Feminizmle ilk karşılaşmalarımda hep birinci dalga feminizm için nasıl çıkmıştır acaba ve ne konuşmuşlardır diye hayal ederdim. O his eminim çığlıktı. Ve evet abartıyorum bu çığlık bana göre bir melodi. İşte müzik bence o zaman doğdu.

“Merhaba” tüm müzisyen kadınlar,

Volume 0 – “Özel olan politiktir”

Kendimi gerçekleştirme yolculuğumun ne yazık ki -bir süre- ailemle gerçekleştirememe yolculuğu olduğunu yirmi yedimde fark ettim. Karşılaşmalar her zaman önemlidir, öyle değil mi? Bir kitapla karşılaşabiliriz ya da hayatımıza dokunacak bir arkadaşla ya da bir pankartla… Ama aile ile karşılaşma hiçbir zaman gerçekleşmez.

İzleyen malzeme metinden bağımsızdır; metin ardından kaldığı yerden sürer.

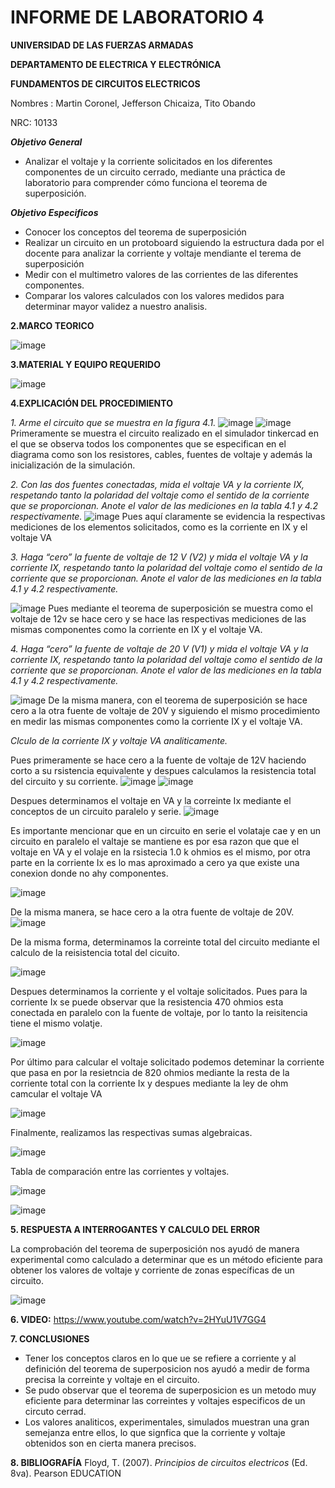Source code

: # INFORME DE LABORATORIO 4

**UNIVERSIDAD DE LAS FUERZAS ARMADAS**

**DEPARTAMENTO DE ELECTRICA Y ELECTRÓNICA**

**FUNDAMENTOS DE CIRCUITOS ELECTRICOS**

Nombres : Martin Coronel, Jefferson Chicaiza, Tito Obando 

NRC: 10133

***Objetivo General***
- Analizar el voltaje y la corriente solicitados en los diferentes componentes de un circuito cerrado, mediante una práctica de laboratorio para comprender cómo funciona el teorema de superposición. 

***Objetivo Especificos***
- Conocer los conceptos del teorema de superposición
- Realizar un circuito en un protoboard siguiendo la estructura dada por el docente para analizar la corriente y voltaje mendiante el terema de superposición
- Medir  con el multimetro valores de las corrientes de las diferentes componentes. 
- Comparar los valores calculados con los valores medidos para  determinar mayor validez a nuestro analisis.

**2.MARCO TEORICO**

![image](https://user-images.githubusercontent.com/94098157/148092703-7cf771bb-70e3-4cf5-a565-177203117051.png)

**3.MATERIAL Y EQUIPO REQUERIDO**

![image](https://user-images.githubusercontent.com/94098157/148092643-5ea01713-f0e8-438f-b8f3-d41afa9938bf.png)

**4.EXPLICACIÓN DEL PROCEDIMIENTO**

*1. Arme el circuito que se muestra en la figura 4.1.*
![image](https://user-images.githubusercontent.com/94098157/148013029-77bb9111-813f-48e2-b2fb-0c0deec04a10.png)
![image](https://user-images.githubusercontent.com/94098157/148013120-8ab7cbfb-4e0f-433f-82da-57932aacf9cb.png)
Primeramente se muestra el circuito realizado en el simulador tinkercad en el que se observa todos los componentes que se especifican en el diagrama como son los resistores, cables, fuentes de voltaje y además la inicialización de la simulación.

*2. Con las dos fuentes conectadas, mida el voltaje VA y la corriente IX, respetando tanto la polaridad del voltaje como el sentido de la corriente que se proporcionan. Anote el valor de las mediciones en la tabla 4.1 y 4.2 respectivamente.*
![image](https://user-images.githubusercontent.com/94098157/148013189-94e328cf-02bc-48ca-9d7c-0cbac95b2932.png)
Pues aquí claramente se evidencia la respectivas mediciones de los elementos solicitados, como es la corriente en IX y el voltaje VA 

*3. Haga “cero” la fuente de voltaje de 12 V (V2) y mida el voltaje VA y la corriente IX, respetando tanto la polaridad del voltaje como el sentido de la corriente que se proporcionan. Anote el valor de las mediciones en la tabla 4.1 y 4.2 respectivamente.*

![image](https://user-images.githubusercontent.com/94098157/148013207-5d037f32-e633-4b24-998a-c1e1b32b42ef.png)
Pues mediante el teorema de superposición se muestra como el voltaje de 12v se hace cero y se hace las respectivas mediciones de las mismas componentes como la corriente en IX y el voltaje VA. 

*4. Haga “cero” la fuente de voltaje de 20 V (V1) y mida el voltaje VA y la corriente IX, respetando tanto la polaridad del voltaje como el sentido de la corriente que se proporcionan. Anote el valor de las mediciones en la tabla 4.1 y 4.2 respectivamente.*

![image](https://user-images.githubusercontent.com/94098157/148013232-30a20b1b-054b-478f-bb74-d09041a762a4.png)
De la misma manera, con el teorema de superposición se hace cero a la otra fuente de voltaje de 20V y siguiendo el mismo procedimiento en medir las mismas componentes como la corriente IX y el voltaje VA. 


*Clculo de la corriente IX y voltaje VA analiticamente.*

Pues primeramente se hace cero a la fuente de voltaje de 12V haciendo corto a su rsistencia equivalente y despues calculamos la resistencia total del circuito y su corriente.
![image](https://user-images.githubusercontent.com/94098157/148059554-d978328b-597f-4746-abcc-cb2214e067e5.png)
![image](https://user-images.githubusercontent.com/94098157/148073898-4a1bff2f-ada8-4b18-9b28-387e116a4e45.png)

Despues determinamos el voltaje en VA y la correinte Ix mediante el conceptos de un circuito paralelo y serie.
![image](https://user-images.githubusercontent.com/94098157/148075574-a7f6b04c-1d40-47a4-a463-5afafa484fd1.png)

Es importante mencionar que en un circuito en serie el volataje cae y en un circuito en paralelo el valtaje se mantiene es por esa razon que que el voltaje en VA y el volaje en la rsistecia 1.0 k ohmios es el mismo, por otra parte en la corriente Ix es lo mas aproximado a cero ya que existe una conexion donde no ahy componentes.

![image](https://user-images.githubusercontent.com/94098157/148077174-75631a40-22d2-4262-8b45-762f891ebe73.png)

De la misma manera, se hace cero a la otra fuente de voltaje de 20V.
![image](https://user-images.githubusercontent.com/94098157/148082186-fa9f9e29-7a54-47ee-82ee-ecf3016dee0b.png)

De la misma forma, determinamos la correinte total del circuito mediante el calculo de la reisistencia total del cicuito. 

![image](https://user-images.githubusercontent.com/94098157/148084518-9e457f6c-decf-4f27-9732-64f563c2db6b.png)

Despues determinamos la corriente y el voltaje solicitados. Pues para la corriente Ix se puede observar que la resistencia 470 ohmios esta conectada en paralelo con la fuente de voltaje, por lo tanto la reisitencia tiene el mismo volatje. 

![image](https://user-images.githubusercontent.com/94098157/148086300-a169b251-1fa9-47b7-bc7b-97d6b4765237.png)

Por último para calcular el voltaje solicitado podemos deteminar la corriente que pasa en por la resietncia de 820 ohmios mediante la resta de la corriente total con la corriente Ix y despues mediante la ley de ohm camcular el voltaje VA

![image](https://user-images.githubusercontent.com/94098157/148090000-f3ee4c5e-7383-4daf-acc6-0e64aea13060.png)

Finalmente, realizamos las respectivas sumas algebraicas.

![image](https://user-images.githubusercontent.com/94098157/148090138-471191a6-351b-44f2-83b7-7161085a80cc.png)

Tabla de comparación entre las corrientes y voltajes. 

![image](https://user-images.githubusercontent.com/94098157/148092401-834c2b15-396b-4543-8967-36f1cb42aefd.png)

![image](https://user-images.githubusercontent.com/94098157/148092423-82f05628-c0e4-4664-af5c-46afbbcc250f.png)

**5. RESPUESTA A INTERROGANTES Y CALCULO DEL ERROR**

La comprobación del teorema de superposición nos ayudó de manera experimental como calculado a determinar que es un método eficiente para obtener los valores de voltaje y corriente de zonas específicas de un circuito.

![image](https://user-images.githubusercontent.com/94098157/148094825-bdb001e1-bf95-4a40-b878-336eaf488d69.png)

**6. VIDEO:**
https://www.youtube.com/watch?v=2HYuU1V7GG4

**7. CONCLUSIONES**
- Tener los conceptos claros en lo que ue se refiere a corriente y al definición del teorema de superposicion  nos ayudó a medir de forma precisa la correinte y voltaje en el circuito.  
- Se pudo observar que el teorema de superposicion es un metodo muy eficiente para determinar las correintes y voltajes especificos de un circuto cerrad. 
- Los valores analiticos, experimentales, simulados muestran una gran semejanza entre ellos, lo que signfica que la corriente y voltaje obtenidos son en cierta manera precisos.

**8. BIBLIOGRAFÍA**
Floyd, T. (2007). *Principios de circuitos electricos* (Ed. 8va). Pearson EDUCATION

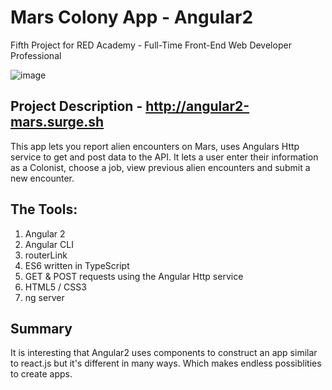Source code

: # Mars Colony App - Angular2

Fifth Project for RED Academy - Full-Time Front-End Web Developer Professional

![image](https://cloud.githubusercontent.com/assets/16886114/16460328/aa28e032-3ddb-11e6-9899-e853942791fd.png)

## Project Description - http://angular2-mars.surge.sh

This app lets you report alien encounters on Mars, uses Angulars Http service to get and post data to the API.
It lets a user enter their information as a Colonist, choose a job, view previous alien encounters and submit a new encounter.

## The Tools:

1. Angular 2
2. Angular CLI
3. routerLink 
4. ES6 written in TypeScript
5. GET & POST requests using the Angular Http service
6. HTML5 / CSS3
7. ng server

## Summary

It is interesting that Angular2 uses components to construct an app similar to react.js but it's different in many ways. Which makes endless possiblities to create apps.
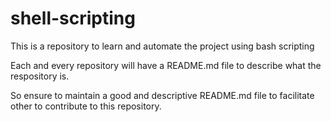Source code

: # shell-scripting
This is a repository to learn and automate the project using bash scripting


Each and every repository will have a README.md file to describe what the respository is.

So ensure to maintain a good and descriptive README.md file to facilitate other to contribute to this repository.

O sadece seni kendi gerçekliğine çeker ve sen yıllarca bunun sonuçlarıyla savaşmak durumunda kalırsın. Bu savaşı kendi kendime veremeyeceğimi, ancak sorgulayabileceğimi, hatta inanamazsınız daha da ileri gidiyorum örgütlenebileceğimi ve tüm acılara rağmen yalnız olmadığımı feminizm ve feministlerden öğrendim/öğreniyorum.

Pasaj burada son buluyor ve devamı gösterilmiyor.